* **Work instructions**: Reproduce the tail of the data exactly. It starts at the line containing "3. Built correlation" and runs to the last line.

* **Data extracted from a collection**:
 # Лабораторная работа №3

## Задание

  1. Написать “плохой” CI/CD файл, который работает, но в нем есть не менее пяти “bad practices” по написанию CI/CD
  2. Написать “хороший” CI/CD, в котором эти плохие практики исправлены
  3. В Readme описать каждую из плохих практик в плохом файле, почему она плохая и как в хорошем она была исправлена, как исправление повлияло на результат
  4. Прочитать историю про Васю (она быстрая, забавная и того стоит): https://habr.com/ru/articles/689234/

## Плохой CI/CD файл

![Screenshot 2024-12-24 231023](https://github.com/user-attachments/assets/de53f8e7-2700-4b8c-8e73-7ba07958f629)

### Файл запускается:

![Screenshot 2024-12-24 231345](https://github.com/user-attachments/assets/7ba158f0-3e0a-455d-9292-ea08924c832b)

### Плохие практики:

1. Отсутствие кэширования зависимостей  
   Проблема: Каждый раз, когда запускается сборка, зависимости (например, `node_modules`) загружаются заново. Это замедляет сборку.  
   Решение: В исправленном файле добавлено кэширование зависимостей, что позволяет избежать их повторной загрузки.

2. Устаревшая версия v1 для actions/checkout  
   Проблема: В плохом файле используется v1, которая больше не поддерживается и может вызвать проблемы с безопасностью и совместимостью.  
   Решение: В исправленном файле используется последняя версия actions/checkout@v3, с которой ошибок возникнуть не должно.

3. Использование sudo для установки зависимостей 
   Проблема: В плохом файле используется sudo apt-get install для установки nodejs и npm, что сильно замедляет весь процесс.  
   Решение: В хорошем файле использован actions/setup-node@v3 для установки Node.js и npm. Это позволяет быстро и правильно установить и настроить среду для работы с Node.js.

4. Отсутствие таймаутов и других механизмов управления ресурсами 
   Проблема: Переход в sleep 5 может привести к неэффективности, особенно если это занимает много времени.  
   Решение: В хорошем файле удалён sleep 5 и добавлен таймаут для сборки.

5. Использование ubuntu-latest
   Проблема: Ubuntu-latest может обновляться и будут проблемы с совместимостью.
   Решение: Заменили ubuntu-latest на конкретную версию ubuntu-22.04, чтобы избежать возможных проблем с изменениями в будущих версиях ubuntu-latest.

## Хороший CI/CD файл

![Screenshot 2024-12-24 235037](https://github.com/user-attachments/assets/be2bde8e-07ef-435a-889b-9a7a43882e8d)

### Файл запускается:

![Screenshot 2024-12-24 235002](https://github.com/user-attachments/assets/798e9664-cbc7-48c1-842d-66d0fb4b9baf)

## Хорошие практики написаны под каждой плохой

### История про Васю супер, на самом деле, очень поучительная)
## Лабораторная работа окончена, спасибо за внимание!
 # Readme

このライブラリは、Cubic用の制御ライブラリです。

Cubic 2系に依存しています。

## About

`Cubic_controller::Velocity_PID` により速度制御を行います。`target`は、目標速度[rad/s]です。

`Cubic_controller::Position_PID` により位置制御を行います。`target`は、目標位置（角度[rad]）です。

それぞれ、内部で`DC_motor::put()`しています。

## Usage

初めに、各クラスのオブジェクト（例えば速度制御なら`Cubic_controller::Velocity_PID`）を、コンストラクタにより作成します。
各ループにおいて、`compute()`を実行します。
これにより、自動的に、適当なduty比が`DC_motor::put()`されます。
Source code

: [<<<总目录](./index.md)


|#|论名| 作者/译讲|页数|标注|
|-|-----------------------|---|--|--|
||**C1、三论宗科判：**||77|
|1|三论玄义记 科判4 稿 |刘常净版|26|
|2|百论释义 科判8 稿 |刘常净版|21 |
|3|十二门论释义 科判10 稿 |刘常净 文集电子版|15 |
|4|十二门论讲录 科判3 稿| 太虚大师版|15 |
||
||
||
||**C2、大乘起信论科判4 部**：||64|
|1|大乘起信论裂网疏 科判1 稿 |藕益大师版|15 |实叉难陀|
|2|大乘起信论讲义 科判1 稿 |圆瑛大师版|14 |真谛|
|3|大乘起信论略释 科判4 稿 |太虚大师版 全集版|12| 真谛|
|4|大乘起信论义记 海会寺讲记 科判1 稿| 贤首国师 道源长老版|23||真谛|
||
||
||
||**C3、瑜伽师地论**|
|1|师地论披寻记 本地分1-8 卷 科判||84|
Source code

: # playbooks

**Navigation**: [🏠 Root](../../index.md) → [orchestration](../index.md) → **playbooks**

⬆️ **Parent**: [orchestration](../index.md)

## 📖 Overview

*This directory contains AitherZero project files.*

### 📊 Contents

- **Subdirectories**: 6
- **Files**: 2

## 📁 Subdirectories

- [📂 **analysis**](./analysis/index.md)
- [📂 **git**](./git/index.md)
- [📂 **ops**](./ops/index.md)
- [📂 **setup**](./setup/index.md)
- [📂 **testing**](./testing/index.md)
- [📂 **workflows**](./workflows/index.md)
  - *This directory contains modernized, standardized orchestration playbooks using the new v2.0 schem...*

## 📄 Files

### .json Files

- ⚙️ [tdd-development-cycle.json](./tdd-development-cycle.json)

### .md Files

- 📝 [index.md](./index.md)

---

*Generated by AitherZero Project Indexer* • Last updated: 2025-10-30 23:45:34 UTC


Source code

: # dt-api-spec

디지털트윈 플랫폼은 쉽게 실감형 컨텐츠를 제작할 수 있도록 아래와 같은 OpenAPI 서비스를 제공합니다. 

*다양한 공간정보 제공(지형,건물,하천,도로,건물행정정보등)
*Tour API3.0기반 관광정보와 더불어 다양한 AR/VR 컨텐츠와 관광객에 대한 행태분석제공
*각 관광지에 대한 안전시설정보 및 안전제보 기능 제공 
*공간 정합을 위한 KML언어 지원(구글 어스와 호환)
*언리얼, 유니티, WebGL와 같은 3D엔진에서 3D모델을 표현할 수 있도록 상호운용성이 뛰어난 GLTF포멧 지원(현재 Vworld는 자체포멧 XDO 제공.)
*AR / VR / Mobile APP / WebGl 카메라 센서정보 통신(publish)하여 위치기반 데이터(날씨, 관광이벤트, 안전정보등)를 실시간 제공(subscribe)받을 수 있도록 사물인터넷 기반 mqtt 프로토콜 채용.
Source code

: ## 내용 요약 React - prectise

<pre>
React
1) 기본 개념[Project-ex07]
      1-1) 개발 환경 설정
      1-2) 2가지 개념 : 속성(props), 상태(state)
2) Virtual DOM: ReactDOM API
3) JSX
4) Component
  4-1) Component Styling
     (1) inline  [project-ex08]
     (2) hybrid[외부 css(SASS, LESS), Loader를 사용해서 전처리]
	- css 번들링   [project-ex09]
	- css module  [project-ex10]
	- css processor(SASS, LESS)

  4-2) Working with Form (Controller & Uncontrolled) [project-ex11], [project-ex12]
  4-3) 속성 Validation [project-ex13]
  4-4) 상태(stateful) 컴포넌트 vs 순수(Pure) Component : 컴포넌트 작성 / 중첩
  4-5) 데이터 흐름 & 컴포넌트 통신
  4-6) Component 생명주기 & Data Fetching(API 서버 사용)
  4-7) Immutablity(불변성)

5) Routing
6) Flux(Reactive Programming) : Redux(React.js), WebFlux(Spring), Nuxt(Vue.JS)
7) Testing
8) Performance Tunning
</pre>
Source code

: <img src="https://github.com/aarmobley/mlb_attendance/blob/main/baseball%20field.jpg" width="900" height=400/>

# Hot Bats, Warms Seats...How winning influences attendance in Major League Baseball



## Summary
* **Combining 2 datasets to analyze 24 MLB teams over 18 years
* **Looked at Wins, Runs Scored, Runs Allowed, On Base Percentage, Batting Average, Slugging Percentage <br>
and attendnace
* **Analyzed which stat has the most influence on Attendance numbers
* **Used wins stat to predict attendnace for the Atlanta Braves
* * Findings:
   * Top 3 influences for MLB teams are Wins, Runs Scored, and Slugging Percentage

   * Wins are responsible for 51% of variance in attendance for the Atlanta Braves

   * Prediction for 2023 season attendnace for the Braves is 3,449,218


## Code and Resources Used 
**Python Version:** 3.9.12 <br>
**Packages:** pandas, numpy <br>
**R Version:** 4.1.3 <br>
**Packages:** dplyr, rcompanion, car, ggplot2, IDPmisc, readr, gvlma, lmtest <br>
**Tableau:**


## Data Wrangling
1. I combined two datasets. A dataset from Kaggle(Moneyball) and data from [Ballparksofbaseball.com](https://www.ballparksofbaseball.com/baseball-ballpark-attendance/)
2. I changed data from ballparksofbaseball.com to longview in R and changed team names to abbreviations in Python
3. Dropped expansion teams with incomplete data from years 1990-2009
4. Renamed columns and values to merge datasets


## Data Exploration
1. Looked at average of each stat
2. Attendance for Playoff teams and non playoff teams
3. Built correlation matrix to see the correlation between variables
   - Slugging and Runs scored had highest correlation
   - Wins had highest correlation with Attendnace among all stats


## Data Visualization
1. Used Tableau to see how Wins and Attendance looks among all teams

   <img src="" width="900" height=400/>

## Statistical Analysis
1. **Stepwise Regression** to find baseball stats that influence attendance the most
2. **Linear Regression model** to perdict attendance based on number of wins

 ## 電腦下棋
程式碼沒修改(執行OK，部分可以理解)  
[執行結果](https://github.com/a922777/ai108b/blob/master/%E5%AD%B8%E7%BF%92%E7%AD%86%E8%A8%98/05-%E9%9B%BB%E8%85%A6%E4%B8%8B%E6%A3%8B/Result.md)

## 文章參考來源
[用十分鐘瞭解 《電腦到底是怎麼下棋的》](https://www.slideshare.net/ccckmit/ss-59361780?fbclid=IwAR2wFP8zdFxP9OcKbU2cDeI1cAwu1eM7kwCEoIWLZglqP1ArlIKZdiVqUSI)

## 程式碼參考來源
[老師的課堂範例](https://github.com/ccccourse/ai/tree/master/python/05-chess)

* **Finished task**:
3. Built correlation matrix to see the correlation between variables
   - Slugging and Runs scored had highest correlation
   - Wins had highest correlation with Attendnace among all stats


## Data Visualization
1. Used Tableau to see how Wins and Attendance looks among all teams

   <img src="" width="900" height=400/>

## Statistical Analysis
1. **Stepwise Regression** to find baseball stats that influence attendance the most
2. **Linear Regression model** to perdict attendance based on number of wins

 ## 電腦下棋
程式碼沒修改(執行OK，部分可以理解)  
[執行結果](https://github.com/a922777/ai108b/blob/master/%E5%AD%B8%E7%BF%92%E7%AD%86%E8%A8%98/05-%E9%9B%BB%E8%85%A6%E4%B8%8B%E6%A3%8B/Result.md)

## 文章參考來源
[用十分鐘瞭解 《電腦到底是怎麼下棋的》](https://www.slideshare.net/ccckmit/ss-59361780?fbclid=IwAR2wFP8zdFxP9OcKbU2cDeI1cAwu1eM7kwCEoIWLZglqP1ArlIKZdiVqUSI)

## 程式碼參考來源
[老師的課堂範例](https://github.com/ccccourse/ai/tree/master/python/05-chess)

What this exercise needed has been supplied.